In 2007, tragedy struck the family again, after Joanne took on a landscaping job to make some extra money. During a shift, she fell from a flat roof to the ground below. “She only fell like 12 feet, but it just happened to be, like, right on the back of her head,” Jenna explained. “The doctors say it was instant.”

Her mother’s death was hard on Jenna, after losing her sister only six years prior. “Obviously, she was gone when we lost Jill, but it was just even more tragic with how it happened,” Jenna told Dateline. “It was, like, the worst thing for me. Like, me and my mom were so close, too. But I feel at least, like, now she’s with Jill.”
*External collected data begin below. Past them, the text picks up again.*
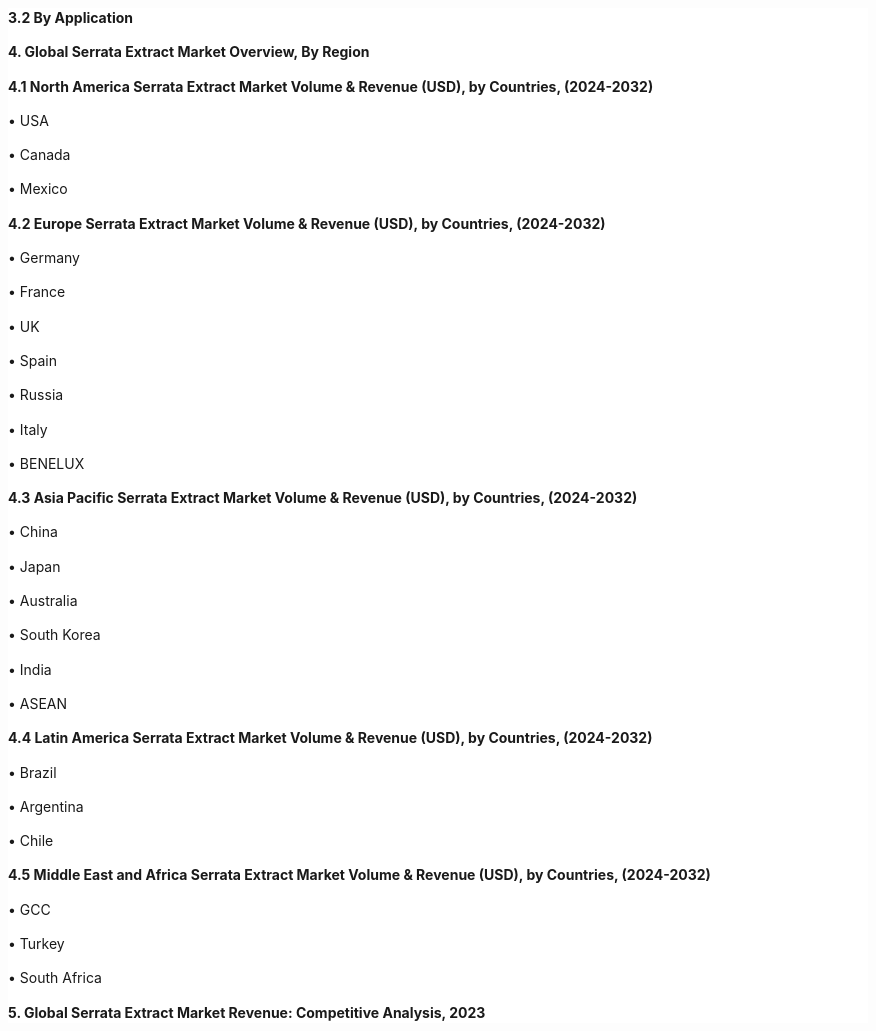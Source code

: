 <strong>3.2 By Application</strong>

<strong>4. Global Serrata Extract Market Overview, By Region</strong>

<strong>4.1 North America Serrata Extract Market Volume &amp; Revenue (USD), by Countries, (2024-2032)</strong>

• USA

• Canada

• Mexico

<strong>4.2 Europe Serrata Extract Market Volume &amp; Revenue (USD), by Countries, (2024-2032)</strong>

• Germany

• France

• UK

• Spain

• Russia

• Italy

• BENELUX

<strong>4.3 Asia Pacific Serrata Extract Market Volume &amp; Revenue (USD), by Countries, (2024-2032)</strong>

• China

• Japan

• Australia

• South Korea

• India

• ASEAN

<strong>4.4 Latin America Serrata Extract Market Volume &amp; Revenue (USD), by Countries, (2024-2032)</strong>

• Brazil

• Argentina

• Chile

<strong>4.5 Middle East and Africa Serrata Extract Market Volume &amp; Revenue (USD), by Countries, (2024-2032)</strong>

• GCC

• Turkey

• South Africa

<strong>5. Global Serrata Extract Market Revenue: Competitive Analysis, 2023</strong>
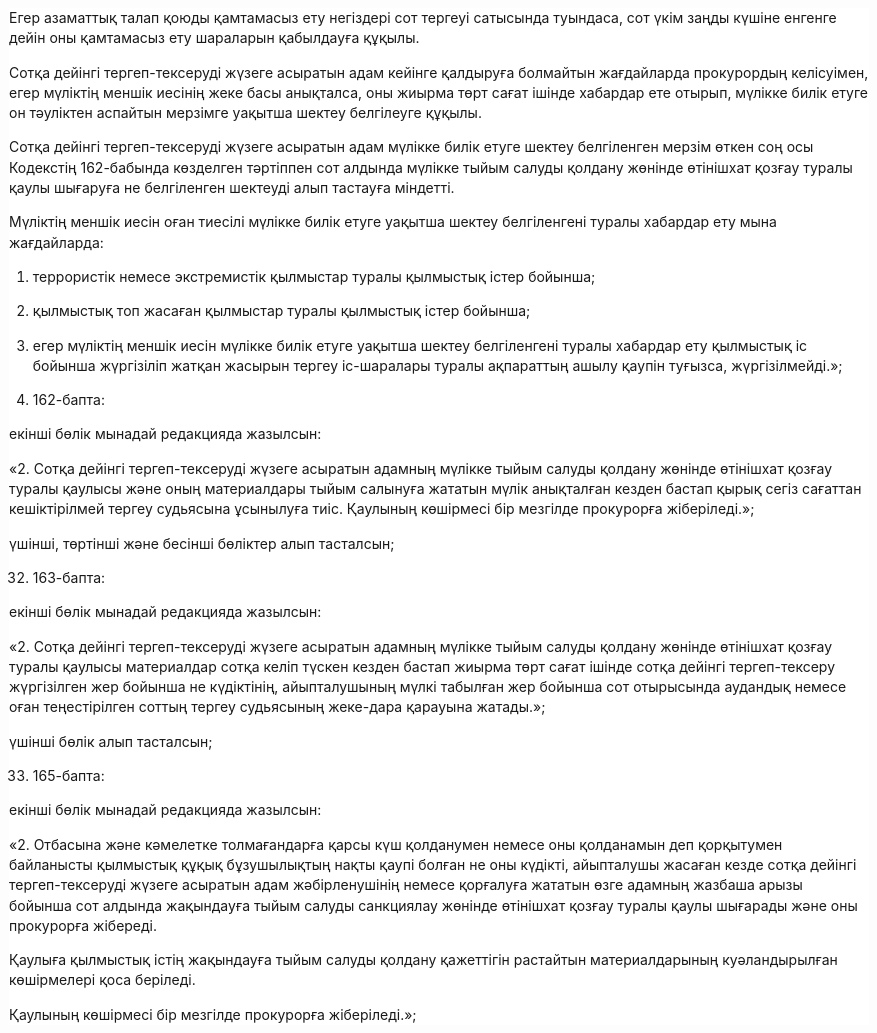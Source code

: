 Егер азаматтық талап қоюды қамтамасыз ету негіздері сот тергеуі сатысында туындаса, сот үкім заңды күшіне енгенге дейін оны қамтамасыз ету шараларын қабылдауға құқылы.

Сотқа дейінгі тергеп-тексеруді жүзеге асыратын адам кейінге қалдыруға болмайтын жағдайларда прокурордың келісуімен, егер мүліктің меншік иесінің жеке басы анықталса, оны жиырма төрт сағат ішінде хабардар ете отырып, мүлікке билік етуге он тәуліктен аспайтын мерзімге уақытша шектеу белгілеуге құқылы. 

Сотқа дейінгі тергеп-тексеруді жүзеге асыратын адам мүлікке билік етуге шектеу белгіленген мерзім өткен соң осы Кодекстің 162-бабында көзделген тәртіппен сот алдында мүлікке тыйым салуды қолдану жөнінде өтінішхат қозғау туралы қаулы шығаруға не белгіленген шектеуді алып тастауға міндетті.  

Мүліктің меншік иесін оған тиесілі мүлікке билік етуге уақытша шектеу белгіленгені туралы хабардар ету мына жағдайларда: 

1) террористік немесе экстремистік қылмыстар туралы қылмыстық істер бойынша;

2) қылмыстық топ жасаған қылмыстар туралы қылмыстық істер бойынша;

3) егер мүліктің меншік иесін мүлікке билік етуге уақытша шектеу белгіленгені туралы хабардар ету қылмыстық іс бойынша жүргізіліп жатқан жасырын тергеу іс-шаралары туралы ақпараттың ашылу қаупін туғызса,  жүргізілмейді.»;

31) 162-бапта: 

екінші бөлік мынадай редакцияда жазылсын:

«2. Сотқа дейінгі тергеп-тексеруді жүзеге асыратын адамның мүлікке тыйым салуды қолдану жөнінде өтінішхат қозғау туралы қаулысы және оның материалдары тыйым салынуға жататын мүлік анықталған кезден бастап қырық сегіз сағаттан кешіктірілмей тергеу судьясына ұсынылуға тиіс. Қаулының көшірмесі бір мезгілде прокурорға жіберіледі.»;

үшінші, төртінші және бесінші бөліктер алып тасталсын;

32) 163-бапта: 

екінші бөлік мынадай редакцияда жазылсын:

«2. Сотқа дейінгі тергеп-тексеруді жүзеге асыратын адамның мүлiкке тыйым салуды қолдану жөнінде өтінішхат қозғау туралы қаулысы материалдар сотқа келіп түскен кезден бастап жиырма төрт сағат ішінде сотқа дейінгі тергеп-тексеру жүргізілген жер бойынша не күдіктінің, айыпталушының мүлкі табылған жер бойынша сот отырысында аудандық немесе оған теңестірілген соттың тергеу судьясының жеке-дара қарауына жатады.»;

үшінші бөлік алып тасталсын;

33) 165-бапта:

екінші бөлік мынадай редакцияда жазылсын:

«2. Отбасына және кәмелетке толмағандарға қарсы күш қолданумен немесе оны қолданамын деп қорқытумен байланысты қылмыстық құқық бұзушылықтың нақты қаупі болған не оны күдікті, айыпталушы жасаған кезде сотқа дейінгі тергеп-тексеруді жүзеге асыратын адам жәбірленушінің немесе қорғалуға жататын өзге адамның жазбаша арызы бойынша сот алдында жақындауға тыйым салуды санкциялау жөнінде өтінішхат қозғау туралы қаулы шығарады және оны прокурорға жібереді.

Қаулыға қылмыстық істің жақындауға тыйым салуды қолдану қажеттігін растайтын материалдарының куәландырылған көшірмелері қоса беріледі.  

Қаулының көшірмесі бір мезгілде прокурорға жіберіледі.»;
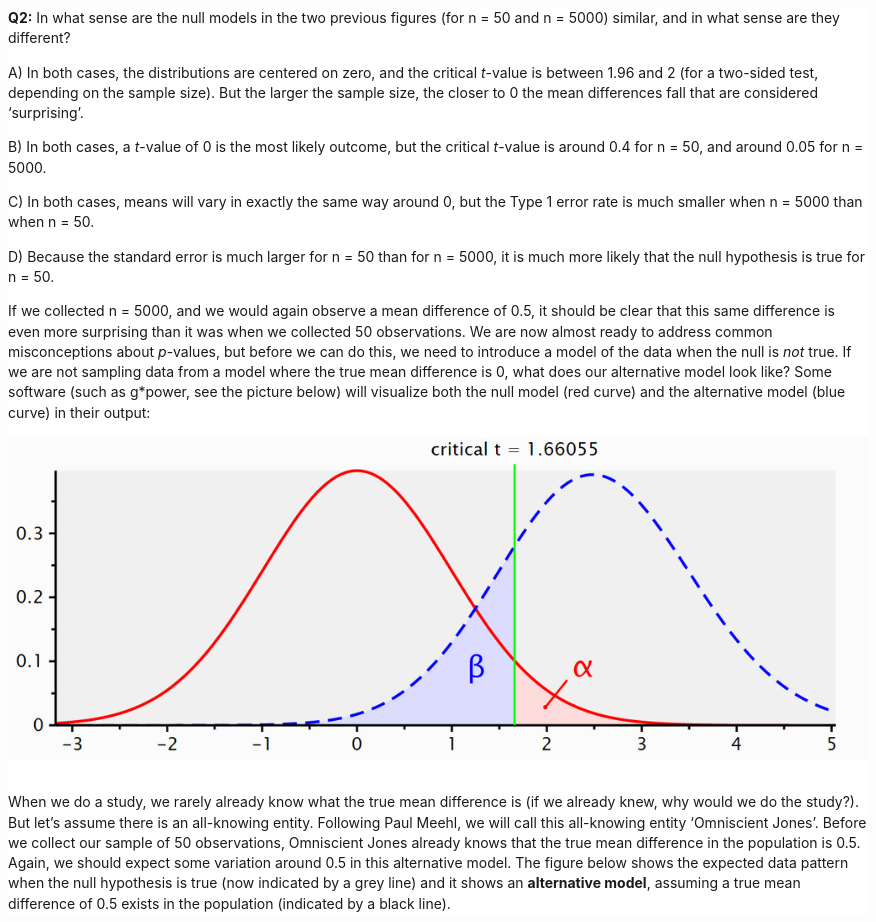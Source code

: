 **Q2:** In what sense are the null models in the two previous figures (for n =
50 and n = 5000) similar, and in what sense are they different?

A) In both cases, the distributions are centered on zero, and the critical
*t*-value is between 1.96 and 2 (for a two-sided test, depending on the sample
size). But the larger the sample size, the closer to 0 the mean differences fall
that are considered ‘surprising’.

B) In both cases, a *t*-value of 0 is the most likely outcome, but the critical
*t*-value is around 0.4 for n = 50, and around 0.05 for n = 5000.

C) In both cases, means will vary in exactly the same way around 0, but the Type
1 error rate is much smaller when n = 5000 than when n = 50.

D) Because the standard error is much larger for n = 50 than for n = 5000, it is
much more likely that the null hypothesis is true for n = 50.

If we collected n = 5000, and we would again observe a mean difference of 0.5,
it should be clear that this same difference is even more surprising than it was
when we collected 50 observations. We are now almost ready to address common
misconceptions about *p*-values, but before we can do this, we need to introduce
a model of the data when the null is *not* true. If we are not sampling data
from a model where the true mean difference is 0, what does our alternative
model look like? Some software (such as g\*power, see the picture below) will
visualize both the null model (red curve) and the alternative model (blue curve)
in their output:

![](media/bd4a9924542fa63d9dfe2e24f2d09a2b.png)

When we do a study, we rarely already know what the true mean difference is (if
we already knew, why would we do the study?). But let’s assume there is an
all-knowing entity. Following Paul Meehl, we will call this all-knowing entity
‘Omniscient Jones’. Before we collect our sample of 50 observations, Omniscient
Jones already knows that the true mean difference in the population is 0.5.
Again, we should expect some variation around 0.5 in this alternative model. The
figure below shows the expected data pattern when the null hypothesis is true
(now indicated by a grey line) and it shows an **alternative model**, assuming a
true mean difference of 0.5 exists in the population (indicated by a black
line).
Nearly a quarter century has passed since her sister’s murder, and Jenna is left to fight for Jill on her own. “I wanted to see her have kids -- and she wanted to be a mom,” Jenna said. “It doesn’t feel like it’s been this long since I’ve seen her — or this long since I’ve talked to her.”

Jill Lyn Euto
Jill Lyn EutoJenna Euto

There is a lingering anguish about that last afternoon that Jenna can’t shake. It was the voicemail she left for her sister when she thought Jill might have been bailing on the family for the Super Bowl. Jill had the kind of answering machine that plays messages out loud in the room while they are being recorded. Looking back, Jenna realizes she may have left that message while her sister was dying. “I pray to God like she didn’t hear, you know, like, me yelling at her, you know, to be like, ‘Where are you? Why aren’t you picking up the phone?’” Jenna said. “That haunts me.”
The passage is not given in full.